◆ TASK:
Nothing but a number should be given: how many lines in the entries below include the string "https".

╭─ DATA FOR THIS EXERCISE

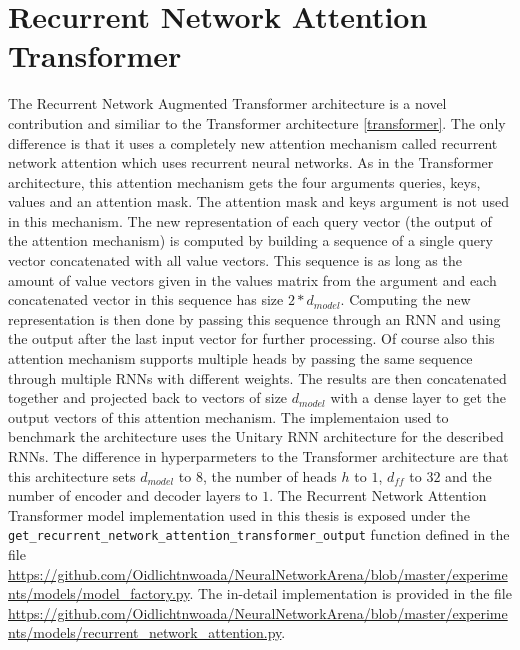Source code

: \documentclass[draft,final]{vutinfth} %
\begin{document}
    \section{Recurrent Network Attention Transformer} \label{rnatt}
    The Recurrent Network Augmented Transformer architecture is a novel contribution and similiar to the Transformer architecture \ref{transformer}.
    The only difference is that it uses a completely new attention mechanism called recurrent network attention which uses recurrent neural networks.
    As in the Transformer architecture, this attention mechanism gets the four arguments queries, keys, values and an attention mask.
    The attention mask and keys argument is not used in this mechanism.
    The new representation of each query vector (the output of the attention mechanism) is computed by building a sequence of a single query vector concatenated with all value vectors.
    This sequence is as long as the amount of value vectors given in the values matrix from the argument and each concatenated vector in this sequence has size $2*d_{model}$.
    Computing the new representation is then done by passing this sequence through an RNN and using the output after the last input vector for further processing.
    Of course also this attention mechanism supports multiple heads by passing the same sequence through multiple RNNs with different weights.
    The results are then concatenated together and projected back to vectors of size $d_{model}$ with a dense layer to get the output vectors of this attention mechanism.
    The implementaion used to benchmark the architecture uses the Unitary RNN architecture for the described RNNs.
    The difference in hyperparmeters to the Transformer architecture are that this architecture sets $d_{model}$ to $8$, the number of heads $h$ to $1$, $d_{ff}$ to $32$ and the number of encoder and decoder layers to $1$.
    The Recurrent Network Attention Transformer model implementation used in this thesis is exposed under the \texttt{get\_recurrent\_network\_attention\_transformer\_output} function defined in the file \url{https://github.com/Oidlichtnwoada/NeuralNetworkArena/blob/master/experiments/models/model_factory.py}.
    The in-detail implementation is provided in the file \url{https://github.com/Oidlichtnwoada/NeuralNetworkArena/blob/master/experiments/models/recurrent_network_attention.py}.
\end{document}
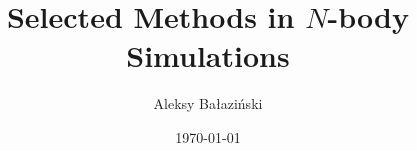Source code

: \documentclass{article}
\title{Selected Methods in $N$-body Simulations}
\author{Aleksy Bałaziński}
\date{\today}
\begin{document}
\newcommand{\PThreeM}{P$^3$M}

\maketitle

\tableofcontents












\end{document}
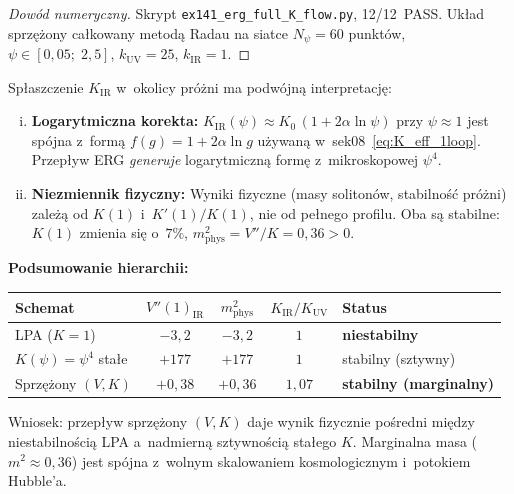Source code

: \begin{proof}[Dow\'od numeryczny]
Skrypt \texttt{ex141\_erg\_full\_K\_flow.py}, 12/12~PASS.
Uk\l{}ad sprz\k{e}\.zony ca\l{}kowany metod\k{a} Radau
na siatce $N_\psi = 60$ punkt\'ow,
$\psi \in [0{,}05;\; 2{,}5]$,
$k_{\mathrm{UV}} = 25$, $k_{\mathrm{IR}} = 1$.
\end{proof}

\begin{remark}%
\label{rem:M-shape-deformation}
Sp\l{}aszczenie $K_{\mathrm{IR}}$ w~okolicy pr\'o\.zni ma
podw\'ojn\k{a} interpretacj\k{e}:

\begin{enumerate}[(i)]
\item \textbf{Logarytmiczna korekta:}
  $K_{\mathrm{IR}}(\psi) \approx K_0\,(1 + 2\alpha\ln\psi)$
  przy $\psi \approx 1$ jest sp\'ojna z~form\k{a}
  $f(g) = 1 + 2\alpha\ln g$ u\.zywan\k{a}
  w~sek08~\eqref{eq:K_eff_1loop}.
  Przep\l{}yw ERG \emph{generuje} logarytmiczn\k{a}
  form\k{e} z~mikroskopowej $\psi^4$.

\item \textbf{Niezmiennik fizyczny:}
  Wyniki fizyczne (masy soliton\'ow, stabilno\'s\'c pr\'o\.zni)
  zale\.z\k{a} od $K(1)$ i~$K'(1)/K(1)$,
  nie od pe\l{}nego profilu.
  Oba s\k{a} stabilne: $K(1)$ zmienia si\k{e} o~$7\%$,
  $m^2_{\mathrm{phys}} = V''/K = 0{,}36 > 0$.
\end{enumerate}

\noindent
\textbf{Podsumowanie hierarchii:}
\begin{center}
\begin{tabular}{@{}lcccl@{}}
\toprule
Schemat & $V''(1)_{\mathrm{IR}}$ & $m^2_{\mathrm{phys}}$
        & $K_{\mathrm{IR}}/K_{\mathrm{UV}}$ & Status \\
\midrule
LPA ($K=1$)
  & $-3{,}2$ & $-3{,}2$ & $1$ & \textbf{niestabilny} \\
$K(\psi)=\psi^4$ sta\l{}e
  & $+177$ & $+177$ & $1$ & stabilny (sztywny) \\
Sprz\k{e}\.zony $(V,K)$
  & $+0{,}38$ & $+0{,}36$ & $1{,}07$ & \textbf{stabilny (marginalny)} \\
\bottomrule
\end{tabular}
\end{center}

\noindent
Wniosek: przep\l{}yw sprz\k{e}\.zony $(V,K)$ daje wynik
fizycznie po\'sredni mi\k{e}dzy niestabilno\'sci\k{a} LPA
a~nadmiern\k{a} sztywno\'sci\k{a} sta\l{}ego $K$.
Marginalna masa ($m^2 \approx 0{,}36$) jest sp\'ojna
z~wolnym skalowaniem kosmologicznym i~potokiem Hubble'a.
\end{remark}

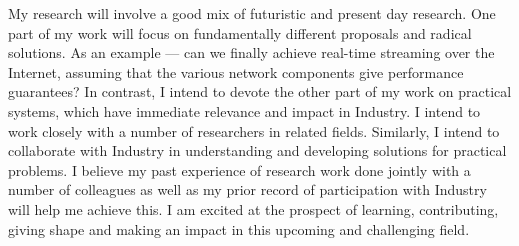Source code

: \documentclass[a4paper, 10pt]{article}
\begin{document}
\begin{small}
 My research will involve a good mix of futuristic and present 
day research. 
One part of my work will focus on fundamentally different proposals and
radical solutions. As an example
--- can we finally achieve real-time streaming over the Internet,
assuming that the various network components give performance guarantees?
In contrast, I intend to devote the other part of my work 
on practical systems, which have immediate relevance and impact in Industry.
I intend to work closely with a number of
researchers in related fields. Similarly, I intend to
collaborate with Industry in understanding and developing solutions
for practical problems. I believe my past experience of research
work done jointly with a number of colleagues as well as my prior record
of participation with Industry will help me achieve this. 
I am excited at the
prospect of learning, contributing, giving shape and making an
impact in this upcoming and challenging field.  





\vspace{0.5cm}

\end{small}
\end{document}
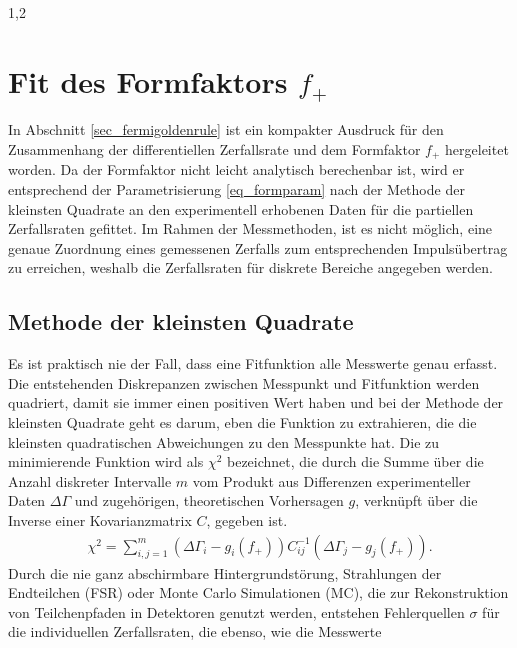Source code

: \documentclass[11pt,a4paper,twoside]{report}
\begin{document}
\begin{spacing}{1,2}
\section{Fit des Formfaktors $f_+$}
In Abschnitt \ref{sec_fermigoldenrule} ist ein kompakter Ausdruck für den Zusammenhang der differentiellen Zerfallsrate und dem 
Formfaktor $f_+$ hergeleitet worden. Da der Formfaktor nicht leicht analytisch berechenbar ist, wird er entsprechend der Parametrisierung \eqref{eq_formparam}
nach der Methode der kleinsten Quadrate an den experimentell erhobenen Daten für die partiellen Zerfallsraten gefittet. Im Rahmen der Messmethoden, ist es
nicht möglich, eine genaue Zuordnung eines gemessenen Zerfalls zum entsprechenden Impulsübertrag zu erreichen, weshalb die Zerfallsraten für diskrete Bereiche
angegeben werden. 

\subsection{Methode der kleinsten Quadrate}
Es ist praktisch nie der Fall, dass eine Fitfunktion alle Messwerte genau erfasst. Die entstehenden Diskrepanzen zwischen Messpunkt und Fitfunktion werden
quadriert, damit sie immer einen positiven Wert haben und bei der Methode der kleinsten Quadrate geht es darum, eben die Funktion zu extrahieren, die die 
kleinsten quadratischen Abweichungen zu den Messpunkte hat. Die zu minimierende Funktion wird als $\chi^2$ bezeichnet, die durch die Summe über die Anzahl diskreter 
Intervalle $m$ vom Produkt aus Differenzen experimenteller Daten $\Delta \Gamma$ und zugehörigen, theoretischen Vorhersagen $g$, verknüpft über die 
Inverse einer Kovarianzmatrix $C$, gegeben ist.
\begin{align}
 \chi^2 = \sum\limits_{i,j=1}^m (\Delta \Gamma_i - g_i(f_+))C^{-1}_{ij}(\Delta \Gamma_j - g_j(f_+)).
 \label{eq_chi2}
\end{align}
Durch die nie ganz abschirmbare Hintergrundstörung, Strahlungen der Endteilchen (FSR) oder Monte Carlo Simulationen (MC), die zur Rekonstruktion von 
Teilchenpfaden in Detektoren genutzt werden, entstehen Fehlerquellen $\sigma$ für die individuellen Zerfallsraten, die ebenso, wie die Messwerte 

\end{spacing}
\end{document}
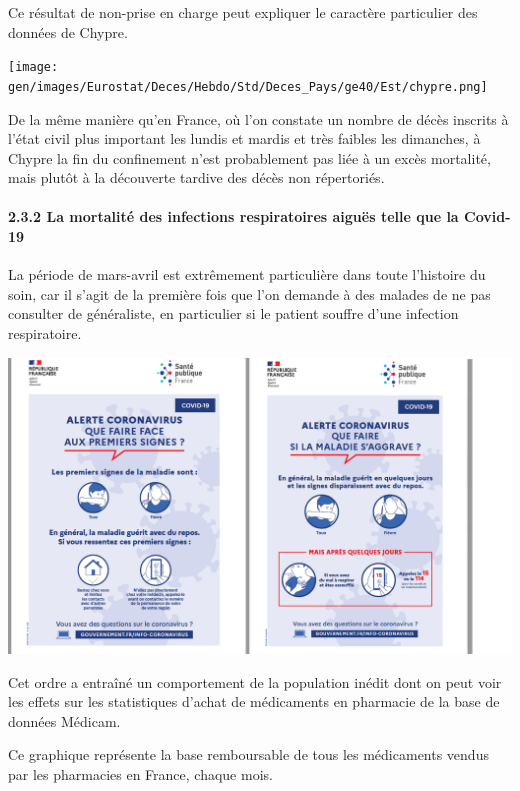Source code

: \documentclass[
]{article}
\begin{document}
Ce résultat de non-prise en charge peut expliquer le caractère
particulier des données de Chypre.

\texttt{[image: gen/images/Eurostat/Deces/Hebdo/Std/Deces\_Pays/ge40/Est/chypre.png]}

De la même manière qu'en France, où l'on constate un nombre de décès
inscrits à l'état civil plus important les lundis et mardis et très
faibles les dimanches, à Chypre la fin du confinement n'est probablement
pas liée à un excès mortalité, mais plutôt à la découverte tardive des
décès non répertoriés.

\hypertarget{la-mortalituxe9-des-infections-respiratoires-aiguuxebs-telle-que-la-covid-19}{%
\paragraph{2.3.2 La mortalité des infections respiratoires aiguës telle
que la
Covid-19}\label{la-mortalituxe9-des-infections-respiratoires-aiguuxebs-telle-que-la-covid-19}}

La période de mars-avril est extrêmement particulière dans toute
l'histoire du soin, car il s'agit de la première fois que l'on demande à
des malades de ne pas consulter de généraliste, en particulier si le
patient souffre d'une infection respiratoire.

\includegraphics[width=10.41667in,height=\textheight]{data/images/flyerspf.png}

Cet ordre a entraîné un comportement de la population inédit dont on
peut voir les effets sur les statistiques d'achat de médicaments en
pharmacie de la base de données Médicam.

Ce graphique représente la base remboursable de tous les médicaments
vendus par les pharmacies en France, chaque mois.
\end{document}
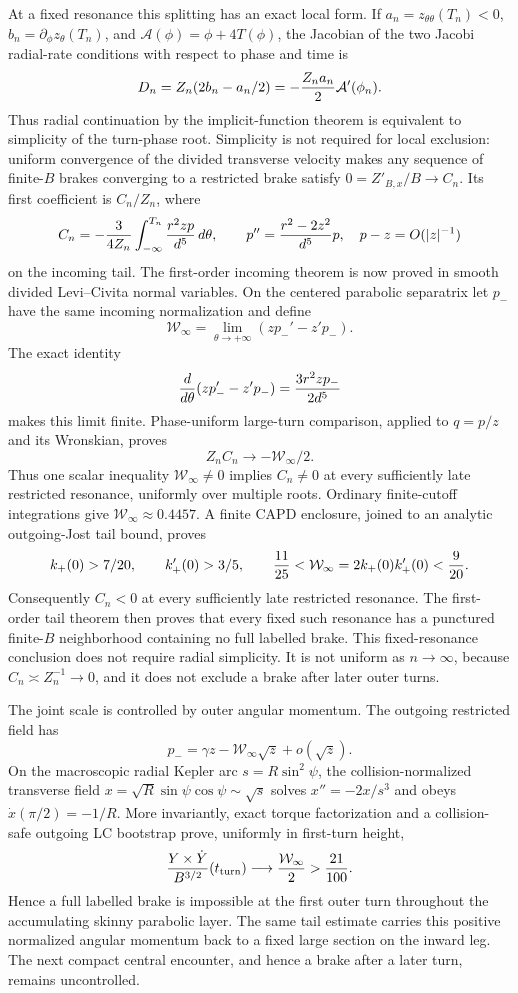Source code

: \documentclass[11pt]{article}
\begin{document}
At a fixed resonance this splitting has an exact local form. If
$a_n=z_{\theta\theta}(T_n)<0$, $b_n=\partial_\phi z_\theta(T_n)$, and
$\mathcal A(\phi)=\phi+4T(\phi)$, the Jacobian of the two Jacobi radial-rate
conditions with respect to phase and time is
\[
D_n=Z_n(2b_n-a_n/2)
=-{Z_na_n\over2}\mathcal A'(\phi_n).
\]
Thus radial continuation by the implicit-function theorem is equivalent to
simplicity of the turn-phase root. Simplicity is not required for local
exclusion: uniform convergence of the divided transverse velocity makes any
sequence of finite-$B$ brakes converging to a restricted brake satisfy
$0=Z'_{B,x}/B\to C_n$. Its first coefficient is
$C_n/Z_n$, where
\[
C_n=-{3\over4Z_n}\int_{-\infty}^{T_n}{r^2zp\over d^5}\,d\theta,\qquad
p''={r^2-2z^2\over d^5}p,\quad p-z=O(|z|^{-1})
\]
on the incoming tail. The first-order incoming theorem is now proved in
smooth divided Levi--Civita normal variables. On the centered parabolic
separatrix let $p_-$ have the same incoming normalization and define
\[
\mathcal W_\infty=\lim_{\theta\to+\infty}
  (zp_-'-z'p_-).
\]
The exact identity
\[
{d\over d\theta}(zp_-'-z'p_-)
={3r^2zp_-\over2d^5}
\]
makes this limit finite. Phase-uniform large-turn comparison, applied to
$q=p/z$ and its Wronskian, proves
\[
\boxed{Z_nC_n\longrightarrow-\mathcal W_\infty/2.}
\]
Thus one scalar inequality $\mathcal W_\infty\ne0$ implies $C_n\ne0$ at
every sufficiently late restricted resonance, uniformly over multiple roots.
Ordinary finite-cutoff integrations give
$\mathcal W_\infty\approx0.4457$. A finite CAPD enclosure, joined to an
analytic outgoing-Jost tail bound, proves
\[
k_+(0)>7/20,\qquad k_+'(0)>3/5,
\qquad {11\over25}<\mathcal W_\infty=2k_+(0)k_+'(0)<{9\over20}.
\]
Consequently $C_n<0$ at every sufficiently late restricted resonance. The
first-order tail theorem then proves that every fixed such resonance has a
punctured finite-$B$ neighborhood containing no full labelled brake. This
fixed-resonance conclusion does not require radial simplicity. It is not
uniform as $n\to\infty$, because $C_n\asymp Z_n^{-1}\to0$, and it does not
exclude a brake after later outer turns.

The joint scale is controlled by outer angular momentum. The outgoing restricted
field has
\[
p_- = \gamma z-\mathcal W_\infty\sqrt z+o(\sqrt z).
\]
On the macroscopic radial Kepler arc
$s=R\sin^2\psi$, the collision-normalized transverse field
$x=\sqrt R\sin\psi\cos\psi\sim\sqrt s$ solves $x''=-2x/s^3$ and obeys
$\dot x(\pi/2)=-1/R$. More invariantly, exact torque factorization and a
collision-safe outgoing LC bootstrap prove, uniformly in first-turn height,
\[
{Y\times\dot Y\over B^{3/2}}(t_{\rm turn})
\longrightarrow{\mathcal W_\infty\over2}>{21\over100}.
\]
Hence a full labelled brake is impossible at the first outer turn throughout
the accumulating skinny parabolic layer. The same tail estimate carries this
positive normalized angular momentum back to a fixed large section on the
inward leg. The next compact central encounter, and hence a brake after a
later turn, remains uncontrolled.
\end{document}
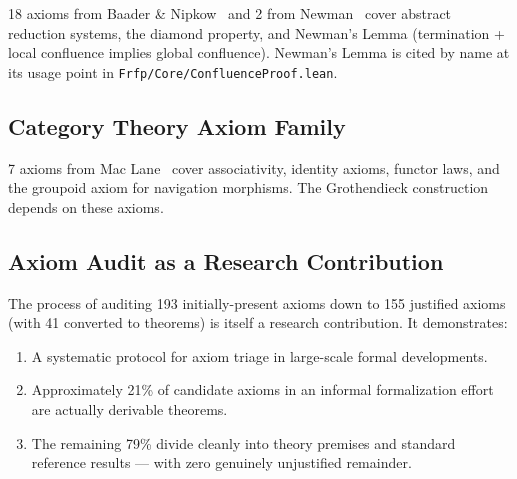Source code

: 18 axioms from Baader \& Nipkow~\cite{BaaderNipkow1998} and 2 from Newman~\cite{Newman1942} cover abstract
reduction systems, the diamond property, and Newman's Lemma (termination + local
confluence implies global confluence). Newman's Lemma is cited by name at its
usage point in \texttt{Frfp/Core/ConfluenceProof.lean}.

\subsection{Category Theory Axiom Family}

7 axioms from Mac Lane~\cite{MacLane1971} cover associativity, identity axioms, functor laws,
and the groupoid axiom for navigation morphisms. The Grothendieck construction
depends on these axioms.

\subsection{Axiom Audit as a Research Contribution}

The process of auditing 193 initially-present axioms down to 155 justified axioms
(with 41 converted to theorems) is itself a research contribution. It demonstrates:

\begin{enumerate}
  \item A systematic protocol for axiom triage in large-scale formal developments.
  \item Approximately 21\% of candidate axioms in an informal formalization
        effort are actually derivable theorems.
  \item The remaining 79\% divide cleanly into theory premises and standard
        reference results --- with zero genuinely unjustified remainder.
\end{enumerate}
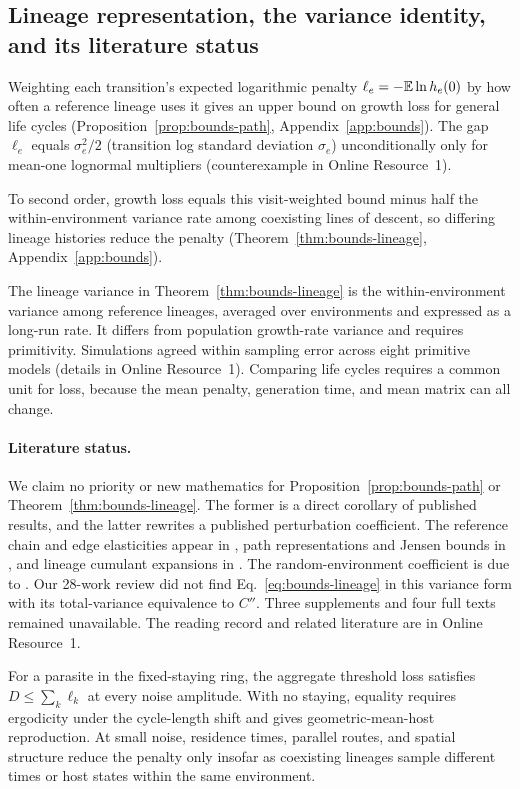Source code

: \subsection{Lineage representation, the variance identity, and its literature status}\label{subsec:bounds-lineage}

Weighting each transition's expected logarithmic penalty $\ell_e = -\mathbb{E}\ln h_e(0)$ by how often a reference lineage uses it gives an upper bound on growth loss for general life cycles (Proposition~\ref{prop:bounds-path}, Appendix~\ref{app:bounds}). The gap $\ell_e$ equals $\sigma_e^2/2$ (transition log standard deviation $\sigma_e$) unconditionally only for mean-one lognormal multipliers (counterexample in Online Resource~1).

To second order, growth loss equals this visit-weighted bound minus half the within-environment variance rate among coexisting lines of descent, so differing lineage histories reduce the penalty (Theorem~\ref{thm:bounds-lineage}, Appendix~\ref{app:bounds}).

The lineage variance in Theorem~\ref{thm:bounds-lineage} is the within-environment variance among reference lineages, averaged over environments and expressed as a long-run rate. It differs from population growth-rate variance and requires primitivity. Simulations agreed within sampling error across eight primitive models (details in Online Resource~1). Comparing life cycles requires a common unit for loss, because the mean penalty, generation time, and mean matrix can all change.

\paragraph{Literature status.}
We claim no priority or new mathematics for Proposition~\ref{prop:bounds-path} or Theorem~\ref{thm:bounds-lineage}. The former is a direct corollary of published results, and the latter rewrites a published perturbation coefficient. The reference chain and edge elasticities appear in \citet{bienvenu2017}, path representations and Jensen bounds in \citet{dombry2011,kobayashi2015,kobayashi2017}, and lineage cumulant expansions in \citet{nozoe2017,levien2020a,genthon2021,yamauchi2022}. The random-environment coefficient is due to \citet{tuljapurkar1982a,tuljapurkar1990,tuljapurkar2006}. Our 28-work review did not find Eq.~\eqref{eq:bounds-lineage} in this variance form with its total-variance equivalence to $C''$. Three supplements and four full texts remained unavailable. The reading record and related literature are in Online Resource~1.

For a parasite in the fixed-staying ring, the aggregate threshold loss satisfies $D\leq\sum_k\ell_k$ at every noise amplitude. With no staying, equality requires ergodicity under the cycle-length shift and gives geometric-mean-host reproduction. At small noise, residence times, parallel routes, and spatial structure reduce the penalty only insofar as coexisting lineages sample different times or host states within the same environment.
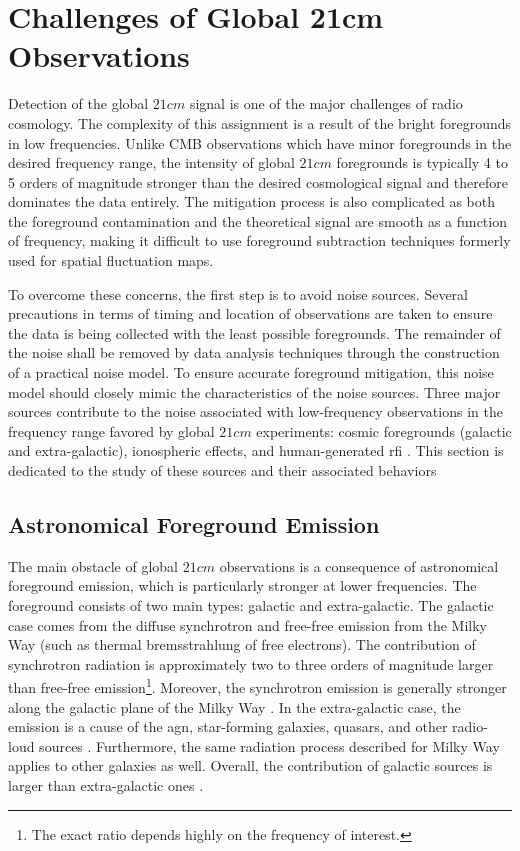 \documentclass[12pt, TexShade, letterpaper]{report}
\begin{document}
\section{Challenges of Global 21cm Observations}
Detection of the global $21cm$ signal is one of the major challenges of radio cosmology. The complexity of this assignment is a result of the bright foregrounds in low frequencies. Unlike CMB observations which have minor foregrounds in the desired frequency range, the intensity of global $21cm$ foregrounds is typically 4 to 5 orders of magnitude stronger than the desired cosmological signal and therefore dominates the data entirely. The mitigation process is also complicated as both the foreground contamination and the theoretical signal are smooth as a function of frequency, making it difficult to use foreground subtraction techniques formerly used for spatial fluctuation maps\cite{liu2013global, thesis_moso, thesis_shedding}.\par
To overcome these concerns, the first step is to avoid noise sources. Several precautions in terms of timing and location of observations are taken to ensure the data is being collected with the least possible foregrounds. The remainder of the noise shall be removed by data analysis techniques through the construction of a practical noise model. To ensure accurate foreground mitigation, this noise model should closely mimic the characteristics of the noise sources. Three major sources contribute to the noise associated with low-frequency observations in the frequency range favored by global $21cm$ experiments: cosmic foregrounds (galactic and extra-galactic), ionospheric effects, and human-generated \gls{rfi} \cite{thesis_pamela, thesis_shedding, book_21cm}. This section is dedicated to the study of these sources and their associated behaviors\par

\subsection{Astronomical Foreground Emission}
The main obstacle of global $21cm$ observations is a consequence of astronomical foreground emission, which is particularly stronger at lower frequencies. The foreground consists of two main types: galactic and extra-galactic. The galactic case comes from the diffuse synchrotron and free-free emission from the Milky Way (such as thermal bremsstrahlung of free electrons). The contribution of synchrotron radiation is approximately two to three orders of magnitude larger than free-free emission\footnote{The exact ratio depends highly on the frequency of interest.}. Moreover, the synchrotron emission is generally stronger along the galactic plane of the Milky Way \cite{thesis_shedding, thesis_pamela, pritchard_mcmc, reionization_old}.
In the extra-galactic case, the emission is a cause of the \gls{agn}, star-forming galaxies, quasars, and other radio-loud sources \cite{book_21cm}. Furthermore, the same radiation process described for Milky Way applies to other galaxies as well. Overall, the contribution of galactic sources is larger than extra-galactic ones \cite{pritchard_mcmc, reionization_old}.\par
\end{document}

╰─

◆ WRITTEN SOLUTION:
2